It appears that the window motor (with arm attached) that works on our (and many other teams) practice bridge may not have enough torque to push down a competition bridge.
Would anyone with actual experience with a competition bridge comment on what motor and gearing appear to have the power necessary to push the bridge down?
We weighed our bridge down more than was necessary and used the FP motor and gearbox – not only would it tip the bridge, the bridge barely slowed it down.
Mind you, we haven’t yet used it on an actual competition bridge (and that, as usual, makes me nervous), but it seems to have well more than enough torque to handle the job. (Of course, the length of your moment arm matters, too!)
We’re planning on using the KOP, Andy Mark PG71 Gearmotor with almost 3: 1 sprocket ratio ( 22 tooth on PG71 attached via chain to 60 tooth gear). 60 tooth has arm mechanism. According to specs PG-71 stall torque is nearly 16.6 ft-lbs (Andy-Mark website) . Someone calculated that 20 foot -lbs was required to tip the bridge (CD website) based on the 2 batteries and distance demonstrated in one of the FIRST kick-off videos.

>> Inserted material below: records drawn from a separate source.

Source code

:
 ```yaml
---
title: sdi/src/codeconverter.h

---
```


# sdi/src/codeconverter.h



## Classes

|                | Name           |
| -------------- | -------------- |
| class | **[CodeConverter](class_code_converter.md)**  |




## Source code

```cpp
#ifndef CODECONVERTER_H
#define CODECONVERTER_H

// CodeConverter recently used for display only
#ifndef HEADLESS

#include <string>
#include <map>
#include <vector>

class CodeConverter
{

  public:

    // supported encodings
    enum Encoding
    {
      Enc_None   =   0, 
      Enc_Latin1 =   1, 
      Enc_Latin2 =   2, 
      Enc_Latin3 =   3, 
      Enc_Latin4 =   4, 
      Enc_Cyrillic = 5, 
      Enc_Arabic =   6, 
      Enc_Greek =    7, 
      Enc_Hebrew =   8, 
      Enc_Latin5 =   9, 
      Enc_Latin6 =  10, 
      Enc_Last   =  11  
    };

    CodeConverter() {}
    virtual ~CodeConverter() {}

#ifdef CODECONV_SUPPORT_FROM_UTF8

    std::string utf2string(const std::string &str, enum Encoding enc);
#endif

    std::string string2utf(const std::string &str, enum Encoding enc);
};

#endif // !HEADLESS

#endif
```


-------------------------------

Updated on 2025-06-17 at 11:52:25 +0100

So, at 60% stall torque (10 ft-lbs) * (60/22) * favorite efficiency ratio (0.8) = 21.7 ft-lbs > 20 ft-lbs should work.
Distance from center of shaft for bridge arm is 6 inches (1/2 foot) on the 60 tooth sprocket , so theorectically placing > 40 ft-lbs on bridge at 60% full torque.

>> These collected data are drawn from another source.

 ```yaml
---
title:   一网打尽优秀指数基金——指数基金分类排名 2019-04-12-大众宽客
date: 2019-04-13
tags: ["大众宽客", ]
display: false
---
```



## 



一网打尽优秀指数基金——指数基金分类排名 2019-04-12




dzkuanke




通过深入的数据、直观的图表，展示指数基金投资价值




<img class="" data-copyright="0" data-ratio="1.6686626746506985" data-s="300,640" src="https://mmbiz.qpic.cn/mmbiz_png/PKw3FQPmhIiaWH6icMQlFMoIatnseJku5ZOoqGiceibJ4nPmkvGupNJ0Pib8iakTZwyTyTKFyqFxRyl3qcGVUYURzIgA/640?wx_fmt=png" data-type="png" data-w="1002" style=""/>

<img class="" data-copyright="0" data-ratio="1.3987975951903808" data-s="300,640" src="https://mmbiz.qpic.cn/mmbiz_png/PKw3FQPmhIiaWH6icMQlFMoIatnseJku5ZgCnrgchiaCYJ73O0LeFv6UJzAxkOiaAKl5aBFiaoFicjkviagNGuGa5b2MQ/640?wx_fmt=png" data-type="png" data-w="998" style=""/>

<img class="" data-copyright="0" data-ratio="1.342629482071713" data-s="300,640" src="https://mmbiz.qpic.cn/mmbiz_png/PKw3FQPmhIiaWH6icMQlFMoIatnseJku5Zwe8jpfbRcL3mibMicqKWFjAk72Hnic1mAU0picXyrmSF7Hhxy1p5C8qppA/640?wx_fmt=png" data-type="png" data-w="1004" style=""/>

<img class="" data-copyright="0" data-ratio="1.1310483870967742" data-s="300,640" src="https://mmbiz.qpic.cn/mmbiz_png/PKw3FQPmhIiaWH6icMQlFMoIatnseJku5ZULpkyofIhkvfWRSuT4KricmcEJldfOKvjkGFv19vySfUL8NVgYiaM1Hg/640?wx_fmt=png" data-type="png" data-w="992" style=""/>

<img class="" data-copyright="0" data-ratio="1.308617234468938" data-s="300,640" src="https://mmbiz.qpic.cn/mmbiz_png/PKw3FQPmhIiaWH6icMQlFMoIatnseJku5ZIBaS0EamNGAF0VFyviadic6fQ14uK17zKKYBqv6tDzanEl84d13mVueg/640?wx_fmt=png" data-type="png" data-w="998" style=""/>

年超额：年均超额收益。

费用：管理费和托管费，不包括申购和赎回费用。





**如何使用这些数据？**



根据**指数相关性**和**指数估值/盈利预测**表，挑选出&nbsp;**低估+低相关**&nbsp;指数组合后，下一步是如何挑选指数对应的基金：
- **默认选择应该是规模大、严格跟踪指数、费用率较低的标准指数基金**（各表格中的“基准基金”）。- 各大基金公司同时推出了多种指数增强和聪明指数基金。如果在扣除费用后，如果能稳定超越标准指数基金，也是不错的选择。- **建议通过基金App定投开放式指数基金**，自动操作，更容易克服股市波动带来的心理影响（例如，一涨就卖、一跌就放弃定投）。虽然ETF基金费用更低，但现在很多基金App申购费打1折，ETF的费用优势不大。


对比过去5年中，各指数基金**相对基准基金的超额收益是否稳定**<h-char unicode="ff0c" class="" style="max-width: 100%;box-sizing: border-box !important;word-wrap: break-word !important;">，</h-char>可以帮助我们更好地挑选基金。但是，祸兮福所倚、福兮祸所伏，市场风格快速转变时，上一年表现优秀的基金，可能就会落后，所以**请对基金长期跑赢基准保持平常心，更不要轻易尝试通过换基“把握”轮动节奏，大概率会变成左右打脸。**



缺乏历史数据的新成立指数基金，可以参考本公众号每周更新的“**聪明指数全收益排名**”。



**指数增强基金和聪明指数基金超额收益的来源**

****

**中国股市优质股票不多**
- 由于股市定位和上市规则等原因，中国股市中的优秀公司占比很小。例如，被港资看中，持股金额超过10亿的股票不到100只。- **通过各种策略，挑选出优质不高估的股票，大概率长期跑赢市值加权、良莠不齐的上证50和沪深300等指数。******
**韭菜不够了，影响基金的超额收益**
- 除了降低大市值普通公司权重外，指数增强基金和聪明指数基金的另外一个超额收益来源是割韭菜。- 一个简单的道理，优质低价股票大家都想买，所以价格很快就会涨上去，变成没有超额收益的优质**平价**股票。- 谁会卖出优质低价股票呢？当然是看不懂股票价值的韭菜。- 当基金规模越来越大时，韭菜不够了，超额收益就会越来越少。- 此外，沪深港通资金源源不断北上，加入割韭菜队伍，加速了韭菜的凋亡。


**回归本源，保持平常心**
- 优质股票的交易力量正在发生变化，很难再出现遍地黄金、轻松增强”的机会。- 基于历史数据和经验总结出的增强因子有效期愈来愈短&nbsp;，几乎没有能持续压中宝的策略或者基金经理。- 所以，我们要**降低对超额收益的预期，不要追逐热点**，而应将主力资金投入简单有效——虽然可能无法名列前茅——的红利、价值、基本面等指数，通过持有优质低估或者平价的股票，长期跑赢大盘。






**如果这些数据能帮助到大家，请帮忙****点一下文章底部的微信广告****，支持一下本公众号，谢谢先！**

We didn’t build a bridge (small team) but the bridge arm easily picks up the front end of our robot. Hope this helps.
BTW, PG71(am-0914) is powered by RS775 motor and has internal 71:1 gear set. KOP rules allow 2 units for 2012. Andy Mark also sells a 10 mm key hub that couples directly to the 10 mm output shaft (am-0985). You will need to also get a 4 mm key for the hub (am-1249).
So, for our assembly the Bill of Materials , from memory is the following:
PG71, 2) 10mm key hub, 3) 4 mm key, 4) 2 - 375 key hubs (am-0134), 5) 1 sprocket, (22 tooth - am0118), 6) 1 sprocket, (60 tooth - am0057). Need also 7) 3/8 shaft for the 2 - 375 key hubs (recommend 1 foot to start)- Andy Mark does not sell - McMaster-Carr and 8) 3/32 key stock for your 375 key hubs (am-1059, 2 pcs)
I have a second PG71 Gear motor ready to add if necessary (contingency plan).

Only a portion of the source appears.